23 December 2008

Auto Rescue May Be a Bridge to Nowhere

As posted by: Wall Street Journal

Sometimes, hard choices have to be forced. That is a beauty of bankruptcy court, where a judge can require investors, creditors, employees and management to reach difficult compromises.

The U.S. government has chosen a different route for General Motors and Chrysler, extending $17.4 billion in temporary assistance, or bridge loans. Washington hopes to coax agreements needed to restructure the companies.

While the aim of buffering the U.S. economy from auto-maker bankruptcies may be laudable, it could prove tough to achieve.

General Motors Corp. CEO Rick Wagoner smiles during a news conference at the company

One potential stumbling block: getting bondholders to convert two-thirds of their debt to new equity, as called for under the aid plan. Such concessions are standard in bankruptcy, but outside court they can't be unilaterally imposed.

So some bondholders may hold out for better terms. Others might refuse altogether because they feel bankruptcy is inevitable, meaning any new stock will prove worthless. United Auto Workers protests of concessions being asked of them may only underscore to bondholders that they too should balk.

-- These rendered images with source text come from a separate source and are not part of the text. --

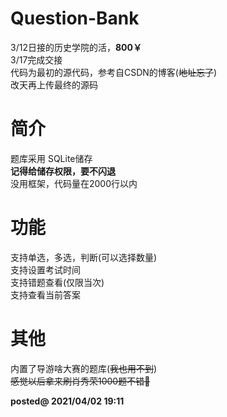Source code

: # Question-Bank
  
3/12日接的历史学院的活，__800￥__  
3/17完成交接  
代码为最初的源代码，参考自CSDN的博客(~~地址忘了~~)  
改天再上传最终的源码  
# 简介  
题库采用 SQLite储存  
__记得给储存权限，要不闪退__  
没用框架，代码量在2000行以内  
# 功能  
支持单选，多选，判断(可以选择数量)  
支持设置考试时间  
支持错题查看(仅限当次)  
支持查看当前答案  

# 其他  
内置了导游啥大赛的题库(~~我也用不到~~)  
~~感觉以后拿来刷肖秀荣1000题不错🤔~~  
  
__posted@ 2021/04/02 19:11__
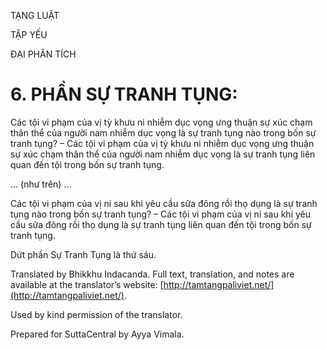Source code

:  

TẠNG LUẬT

TẬP YẾU

ĐẠI PHÂN TÍCH

# 6\. PHẦN SỰ TRANH TỤNG:

Các tội vi phạm của vị tỳ khưu ni nhiễm dục vọng ưng thuận sự xúc chạm thân thể của người nam nhiễm dục vọng là sự tranh tụng nào trong bốn sự tranh tụng? – Các tội vi phạm của vị tỳ khưu ni nhiễm dục vọng ưng thuận sự xúc chạm thân thể của người nam nhiễm dục vọng là sự tranh tụng liên quan đến tội trong bốn sự tranh tụng.

… (như trên) …

Các tội vi phạm của vị ni sau khi yêu cầu sữa đông rồi thọ dụng là sự tranh tụng nào trong bốn sự tranh tụng? – Các tội vi phạm của vị ni sau khi yêu cầu sữa đông rồi thọ dụng là sự tranh tụng liên quan đến tội trong bốn sự tranh tụng.

Dứt phần Sự Tranh Tụng là thứ sáu.

Translated by Bhikkhu Indacanda. Full text, translation, and notes are available at the translator’s website: [http://tamtangpaliviet.net/](http://tamtangpaliviet.net/).

Used by kind permission of the translator.

Prepared for SuttaCentral by Ayya Vimala.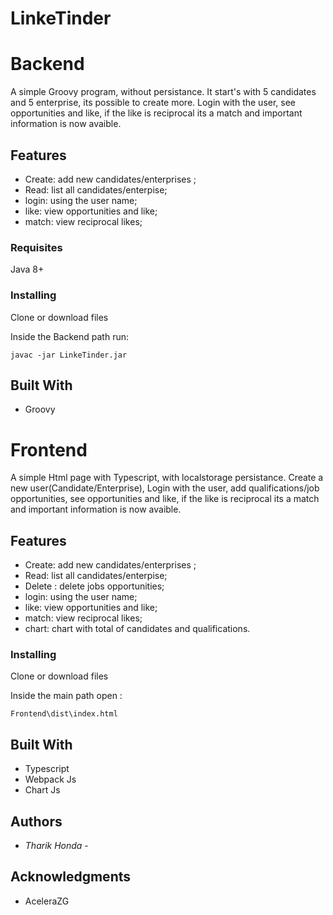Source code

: # LinkeTinder

# Backend

A simple Groovy program, without persistance.
It start's with 5 candidates and 5 enterprise, its possible to create more. Login with the user, see opportunities and like, if the like is reciprocal its a match and important information is now avaible.

## Features

- Create: add new candidates/enterprises ;
- Read: list all candidates/enterpise;
- login: using the user name;
- like: view opportunities and like;
- match: view reciprocal likes;


### Requisites

Java 8+

### Installing

Clone or download files

Inside the Backend path run:

    javac -jar LinkeTinder.jar


## Built With

  - Groovy


# Frontend

A simple Html page with Typescript, with localstorage persistance.
Create a new user(Candidate/Enterprise), Login with the user, add qualifications/job opportunities, see opportunities and like, if the like is reciprocal its a match and important information is now avaible.

## Features

- Create: add new candidates/enterprises ;
- Read: list all candidates/enterpise;
- Delete : delete jobs opportunities;
- login: using the user name;
- like: view opportunities and like;
- match: view reciprocal likes;
- chart: chart with total of candidates and qualifications.

### Installing

Clone or download files

Inside the main path open :

    Frontend\dist\index.html


## Built With

  - Typescript
  - Webpack Js
  - Chart Js
 
## Authors

  - *Tharik Honda* -
    

## Acknowledgments

  - AceleraZG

A GM spokeswoman said the company recognizes that bondholder concerns will be an issue. But since "the goal is for a stronger, more viable company," many bondholders are likely to agree, she added.

Holdouts may be subordinated by new bonds issued under a debt-for-equity swap. Yet some could decide this isn't such a risk, since their claims will remain whole and the company may be on a sounder footing.

There is an added wrinkle. A clause in indentures to some GM bonds mandates that, under certain conditions, liens on domestic manufacturing assets given as part of new debt issues require that existing bondholders receive similar security. This could potentially turn unsecured bondholders into secured lenders, giving them less incentive to take a haircut. How that will play out is unknown.

What is clear is that the loans are no guarantee these companies will survive. The assistance may end up being a bridge to nowhere.